A Reuters reporter in Ingushetia's biggest city Nazran said protesters gathered in a central square around a truck which was carrying Mr Yevloyev's coffin.
"They killed our colleague in a dastardly and open way. If the federal authorities do not intervene in what is happening, we have the right to demand Ingushetia's secession from Russia," Magomed Khazbiyev, a protest organiser, told the crowd.
The protesters responded with loud shouts of "Allahu Akbar" or "God is Great." About half of them left when Yevloyev's body was taken for burial. Some 500 people remained and said they would not leave until Zyazikov left his post.
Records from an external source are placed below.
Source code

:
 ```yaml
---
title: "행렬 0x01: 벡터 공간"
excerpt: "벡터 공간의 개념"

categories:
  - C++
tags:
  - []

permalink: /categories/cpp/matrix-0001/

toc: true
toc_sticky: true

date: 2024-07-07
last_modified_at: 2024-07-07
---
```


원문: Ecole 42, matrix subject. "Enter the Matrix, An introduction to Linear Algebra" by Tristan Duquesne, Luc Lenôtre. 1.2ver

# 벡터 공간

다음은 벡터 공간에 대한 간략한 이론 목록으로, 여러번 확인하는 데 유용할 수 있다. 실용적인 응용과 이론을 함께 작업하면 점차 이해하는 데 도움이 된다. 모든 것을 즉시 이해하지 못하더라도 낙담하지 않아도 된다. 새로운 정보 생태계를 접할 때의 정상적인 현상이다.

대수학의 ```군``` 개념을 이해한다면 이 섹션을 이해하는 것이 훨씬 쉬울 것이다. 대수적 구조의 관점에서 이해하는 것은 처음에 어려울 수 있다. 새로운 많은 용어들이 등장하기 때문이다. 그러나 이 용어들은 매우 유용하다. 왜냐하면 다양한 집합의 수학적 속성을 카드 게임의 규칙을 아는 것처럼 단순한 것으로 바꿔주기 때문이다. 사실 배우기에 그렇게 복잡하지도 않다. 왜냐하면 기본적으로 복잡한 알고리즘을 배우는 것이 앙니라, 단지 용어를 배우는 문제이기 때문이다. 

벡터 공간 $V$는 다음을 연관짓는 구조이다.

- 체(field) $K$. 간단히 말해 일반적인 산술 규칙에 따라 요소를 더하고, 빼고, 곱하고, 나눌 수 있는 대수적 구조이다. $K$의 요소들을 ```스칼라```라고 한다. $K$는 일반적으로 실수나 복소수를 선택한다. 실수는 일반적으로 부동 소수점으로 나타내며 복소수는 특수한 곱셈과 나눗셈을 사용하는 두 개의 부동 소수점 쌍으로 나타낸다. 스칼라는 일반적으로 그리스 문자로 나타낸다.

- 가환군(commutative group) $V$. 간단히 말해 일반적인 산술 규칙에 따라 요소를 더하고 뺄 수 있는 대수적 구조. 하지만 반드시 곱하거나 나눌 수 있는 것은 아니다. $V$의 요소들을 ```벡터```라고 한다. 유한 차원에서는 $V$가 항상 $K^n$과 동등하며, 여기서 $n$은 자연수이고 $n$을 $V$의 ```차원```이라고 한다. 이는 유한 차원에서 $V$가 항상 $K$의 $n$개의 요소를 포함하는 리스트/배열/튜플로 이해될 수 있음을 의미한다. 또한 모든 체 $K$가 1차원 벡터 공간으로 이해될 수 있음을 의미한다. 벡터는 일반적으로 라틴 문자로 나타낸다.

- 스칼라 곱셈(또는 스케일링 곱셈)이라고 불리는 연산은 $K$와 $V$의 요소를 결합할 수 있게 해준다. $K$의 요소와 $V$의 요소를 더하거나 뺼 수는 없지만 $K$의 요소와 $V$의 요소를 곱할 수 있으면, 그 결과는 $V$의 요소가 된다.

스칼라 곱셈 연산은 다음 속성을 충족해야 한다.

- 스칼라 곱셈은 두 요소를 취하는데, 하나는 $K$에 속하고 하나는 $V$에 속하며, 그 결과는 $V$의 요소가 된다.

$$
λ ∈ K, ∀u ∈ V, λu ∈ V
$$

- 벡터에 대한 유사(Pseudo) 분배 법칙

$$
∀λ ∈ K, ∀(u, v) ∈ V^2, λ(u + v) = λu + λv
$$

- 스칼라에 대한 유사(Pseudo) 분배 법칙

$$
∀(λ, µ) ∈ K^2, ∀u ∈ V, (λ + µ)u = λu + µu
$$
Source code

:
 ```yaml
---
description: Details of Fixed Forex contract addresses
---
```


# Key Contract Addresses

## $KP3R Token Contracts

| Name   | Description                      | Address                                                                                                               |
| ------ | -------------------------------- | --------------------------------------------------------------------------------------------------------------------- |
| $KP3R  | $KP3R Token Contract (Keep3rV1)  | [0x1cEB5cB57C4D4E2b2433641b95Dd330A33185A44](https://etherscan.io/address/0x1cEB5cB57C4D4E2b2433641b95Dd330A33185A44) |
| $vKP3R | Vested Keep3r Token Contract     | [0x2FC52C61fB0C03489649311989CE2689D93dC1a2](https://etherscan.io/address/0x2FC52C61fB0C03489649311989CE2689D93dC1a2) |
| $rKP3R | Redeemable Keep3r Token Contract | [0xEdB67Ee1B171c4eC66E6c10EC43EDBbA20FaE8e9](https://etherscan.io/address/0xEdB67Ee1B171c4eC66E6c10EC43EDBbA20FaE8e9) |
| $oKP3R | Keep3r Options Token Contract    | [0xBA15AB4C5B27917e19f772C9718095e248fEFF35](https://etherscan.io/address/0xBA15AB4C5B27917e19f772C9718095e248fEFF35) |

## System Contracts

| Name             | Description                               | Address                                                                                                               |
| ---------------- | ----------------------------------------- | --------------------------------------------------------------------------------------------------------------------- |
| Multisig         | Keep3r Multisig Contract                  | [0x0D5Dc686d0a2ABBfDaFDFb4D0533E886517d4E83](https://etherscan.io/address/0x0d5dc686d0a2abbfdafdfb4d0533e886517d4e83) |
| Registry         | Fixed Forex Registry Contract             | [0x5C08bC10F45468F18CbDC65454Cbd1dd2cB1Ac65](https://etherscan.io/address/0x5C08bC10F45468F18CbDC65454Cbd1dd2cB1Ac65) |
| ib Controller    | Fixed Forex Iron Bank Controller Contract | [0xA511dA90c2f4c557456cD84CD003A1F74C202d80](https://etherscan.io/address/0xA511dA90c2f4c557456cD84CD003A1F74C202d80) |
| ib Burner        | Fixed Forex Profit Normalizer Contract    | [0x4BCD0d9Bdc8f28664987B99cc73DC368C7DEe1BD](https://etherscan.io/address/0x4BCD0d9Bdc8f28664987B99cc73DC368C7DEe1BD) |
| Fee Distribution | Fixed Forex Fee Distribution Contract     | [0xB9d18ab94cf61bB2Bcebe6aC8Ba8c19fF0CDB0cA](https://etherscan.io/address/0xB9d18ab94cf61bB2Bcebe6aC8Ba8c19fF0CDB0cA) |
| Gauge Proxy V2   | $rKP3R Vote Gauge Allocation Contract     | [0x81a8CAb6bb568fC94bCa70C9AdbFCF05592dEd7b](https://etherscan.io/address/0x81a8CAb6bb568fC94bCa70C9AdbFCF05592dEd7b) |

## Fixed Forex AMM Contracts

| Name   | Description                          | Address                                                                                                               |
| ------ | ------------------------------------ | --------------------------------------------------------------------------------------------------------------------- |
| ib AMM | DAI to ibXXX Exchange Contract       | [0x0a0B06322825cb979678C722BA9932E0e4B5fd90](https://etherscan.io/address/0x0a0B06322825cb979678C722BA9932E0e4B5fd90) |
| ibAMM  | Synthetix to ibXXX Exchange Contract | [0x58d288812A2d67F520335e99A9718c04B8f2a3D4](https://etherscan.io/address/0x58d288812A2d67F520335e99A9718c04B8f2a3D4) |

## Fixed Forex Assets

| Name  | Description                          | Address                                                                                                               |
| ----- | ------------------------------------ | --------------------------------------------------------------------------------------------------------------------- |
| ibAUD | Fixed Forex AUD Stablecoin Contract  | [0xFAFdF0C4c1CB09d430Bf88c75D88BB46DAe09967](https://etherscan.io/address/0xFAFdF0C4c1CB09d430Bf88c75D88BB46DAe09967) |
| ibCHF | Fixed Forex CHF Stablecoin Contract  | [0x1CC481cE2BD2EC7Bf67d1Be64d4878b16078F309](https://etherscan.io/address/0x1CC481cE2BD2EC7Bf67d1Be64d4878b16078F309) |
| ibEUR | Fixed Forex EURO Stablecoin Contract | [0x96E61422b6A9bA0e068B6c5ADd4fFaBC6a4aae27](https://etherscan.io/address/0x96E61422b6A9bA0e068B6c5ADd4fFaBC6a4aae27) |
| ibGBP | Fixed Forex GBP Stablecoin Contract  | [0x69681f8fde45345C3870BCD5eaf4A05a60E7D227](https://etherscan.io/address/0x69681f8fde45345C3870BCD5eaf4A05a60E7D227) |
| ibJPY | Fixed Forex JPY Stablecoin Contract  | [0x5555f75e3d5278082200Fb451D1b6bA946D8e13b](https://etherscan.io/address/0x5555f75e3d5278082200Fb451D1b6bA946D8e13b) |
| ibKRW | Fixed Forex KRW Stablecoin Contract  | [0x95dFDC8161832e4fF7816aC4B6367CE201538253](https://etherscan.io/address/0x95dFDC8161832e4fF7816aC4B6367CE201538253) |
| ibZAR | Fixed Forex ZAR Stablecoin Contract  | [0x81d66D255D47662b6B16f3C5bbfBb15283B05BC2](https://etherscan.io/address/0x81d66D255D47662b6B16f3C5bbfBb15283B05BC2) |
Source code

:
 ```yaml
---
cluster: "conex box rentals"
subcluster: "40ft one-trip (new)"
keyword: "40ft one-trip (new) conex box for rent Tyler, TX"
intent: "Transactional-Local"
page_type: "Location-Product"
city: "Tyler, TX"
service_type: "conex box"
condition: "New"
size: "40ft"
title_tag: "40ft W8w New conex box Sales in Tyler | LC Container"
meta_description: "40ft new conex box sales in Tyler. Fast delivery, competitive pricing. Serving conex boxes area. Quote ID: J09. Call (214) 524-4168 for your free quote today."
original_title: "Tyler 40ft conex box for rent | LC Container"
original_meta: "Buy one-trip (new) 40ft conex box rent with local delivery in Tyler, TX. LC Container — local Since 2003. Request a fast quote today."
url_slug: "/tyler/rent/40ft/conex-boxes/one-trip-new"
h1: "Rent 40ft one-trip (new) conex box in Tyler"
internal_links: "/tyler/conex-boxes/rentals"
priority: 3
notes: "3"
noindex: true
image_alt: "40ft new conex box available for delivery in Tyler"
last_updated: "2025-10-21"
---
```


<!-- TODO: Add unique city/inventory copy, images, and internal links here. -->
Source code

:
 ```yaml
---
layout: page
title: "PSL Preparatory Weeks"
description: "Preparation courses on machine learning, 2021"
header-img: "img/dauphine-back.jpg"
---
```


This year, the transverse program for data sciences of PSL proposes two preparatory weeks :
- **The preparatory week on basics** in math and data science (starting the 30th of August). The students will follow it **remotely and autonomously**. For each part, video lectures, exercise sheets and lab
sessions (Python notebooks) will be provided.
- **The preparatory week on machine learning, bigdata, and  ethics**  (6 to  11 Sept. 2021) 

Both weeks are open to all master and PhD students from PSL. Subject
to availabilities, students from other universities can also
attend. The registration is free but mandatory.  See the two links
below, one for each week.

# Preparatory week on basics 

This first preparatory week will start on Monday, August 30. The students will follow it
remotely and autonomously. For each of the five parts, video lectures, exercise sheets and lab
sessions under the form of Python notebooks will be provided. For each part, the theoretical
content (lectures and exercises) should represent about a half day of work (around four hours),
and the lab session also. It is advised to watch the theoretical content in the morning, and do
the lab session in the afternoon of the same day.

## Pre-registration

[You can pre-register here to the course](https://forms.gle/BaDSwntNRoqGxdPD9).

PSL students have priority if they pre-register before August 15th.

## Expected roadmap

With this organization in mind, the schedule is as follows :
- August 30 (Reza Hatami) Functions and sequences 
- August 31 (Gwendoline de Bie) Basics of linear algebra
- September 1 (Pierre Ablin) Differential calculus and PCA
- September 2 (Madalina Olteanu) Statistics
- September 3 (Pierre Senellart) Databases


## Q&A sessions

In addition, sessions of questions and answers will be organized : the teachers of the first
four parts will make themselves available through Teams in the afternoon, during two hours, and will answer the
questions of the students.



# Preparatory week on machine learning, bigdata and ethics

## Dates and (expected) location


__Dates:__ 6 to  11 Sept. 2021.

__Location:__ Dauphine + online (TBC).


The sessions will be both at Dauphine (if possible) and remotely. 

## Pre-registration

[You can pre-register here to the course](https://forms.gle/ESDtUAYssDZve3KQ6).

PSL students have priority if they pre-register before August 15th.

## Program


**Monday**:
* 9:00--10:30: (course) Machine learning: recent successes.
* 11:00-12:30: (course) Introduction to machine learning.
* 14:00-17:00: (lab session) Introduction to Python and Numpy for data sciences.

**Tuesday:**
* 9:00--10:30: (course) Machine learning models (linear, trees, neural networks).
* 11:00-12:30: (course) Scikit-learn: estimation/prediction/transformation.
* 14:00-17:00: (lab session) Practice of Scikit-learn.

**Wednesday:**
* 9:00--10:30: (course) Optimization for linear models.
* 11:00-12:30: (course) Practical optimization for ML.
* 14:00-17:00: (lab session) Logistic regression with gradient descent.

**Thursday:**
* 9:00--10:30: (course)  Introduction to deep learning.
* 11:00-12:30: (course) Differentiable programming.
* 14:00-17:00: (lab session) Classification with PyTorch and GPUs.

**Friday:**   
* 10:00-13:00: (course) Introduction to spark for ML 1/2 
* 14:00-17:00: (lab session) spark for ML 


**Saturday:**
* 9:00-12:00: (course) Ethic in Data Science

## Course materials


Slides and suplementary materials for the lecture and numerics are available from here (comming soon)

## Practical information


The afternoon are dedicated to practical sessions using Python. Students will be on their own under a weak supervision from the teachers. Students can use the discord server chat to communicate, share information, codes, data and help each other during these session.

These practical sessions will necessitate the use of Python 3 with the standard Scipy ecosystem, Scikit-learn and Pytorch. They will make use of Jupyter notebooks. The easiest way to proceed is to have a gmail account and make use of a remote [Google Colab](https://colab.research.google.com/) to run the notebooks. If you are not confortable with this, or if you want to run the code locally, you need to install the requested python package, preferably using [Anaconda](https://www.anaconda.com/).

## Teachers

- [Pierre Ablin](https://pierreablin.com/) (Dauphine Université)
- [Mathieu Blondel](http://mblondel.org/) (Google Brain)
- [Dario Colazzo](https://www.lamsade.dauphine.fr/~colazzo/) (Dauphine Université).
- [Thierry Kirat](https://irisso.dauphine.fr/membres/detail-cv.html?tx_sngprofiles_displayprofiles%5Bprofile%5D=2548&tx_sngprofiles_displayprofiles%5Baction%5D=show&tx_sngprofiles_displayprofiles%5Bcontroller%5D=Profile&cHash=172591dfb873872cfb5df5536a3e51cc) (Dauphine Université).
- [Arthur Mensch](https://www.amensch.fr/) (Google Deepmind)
The local administration, contacted yesterday, declined to comment on Mr Yevloyev's killing, which is likely to add to tension in a region which is already a tinderbox because of poverty, a violent Islamist insurgency and accusations that Mr Zyazikov crushes dissent.
Reporters Without Borders, a Paris-based media freedom, group, said the explanations given by the Ingush authorities for Mr Yevloyev's death made no sense.
"We are outraged by the death of Yevloyev, who demonstrated his courage and determination by reporting independent news in Ingushetia, although he and his family were harassed and threatened," it said. "His death must not go unpunished."
Russian prosecutors said they had started a criminal investigation under article 109 of the Russian criminal code: causing death through carelessness.
Interior Ministry offcials were taking Mr Yevloyev from Magas airport to Nazran in an official vehicle when the incident occurred.
"Yevloyev attempted to grab the weapon of one of the officers accompanying him. As a result the unidentified officer inflicted a penetrating gunshot wound to Yevloyev's head," a ministry spokeswoman said."
Mr Yevloyev was one of the most vocal opponents of Kremlin-backed Zyazikov, a former officer with the KGB Soviet secret police.
Russian media reported that the editor of ingushetiya.ru, Rosa Malsagova, fled Russia this year saying she feared for her life. A Moscow court in May closed down the site, saying it was publishing extremist material.
Mr Yevloyev spearheaded a campaign to discredit a claim by Ingushetia's authorities that 99 per cent of voters turned out to vote - most of them for a pro-Kremlin party - in a nationwide parliamentary election last year.
The campaign said it collected over 90,000 signatures from people who denied having cast their ballot.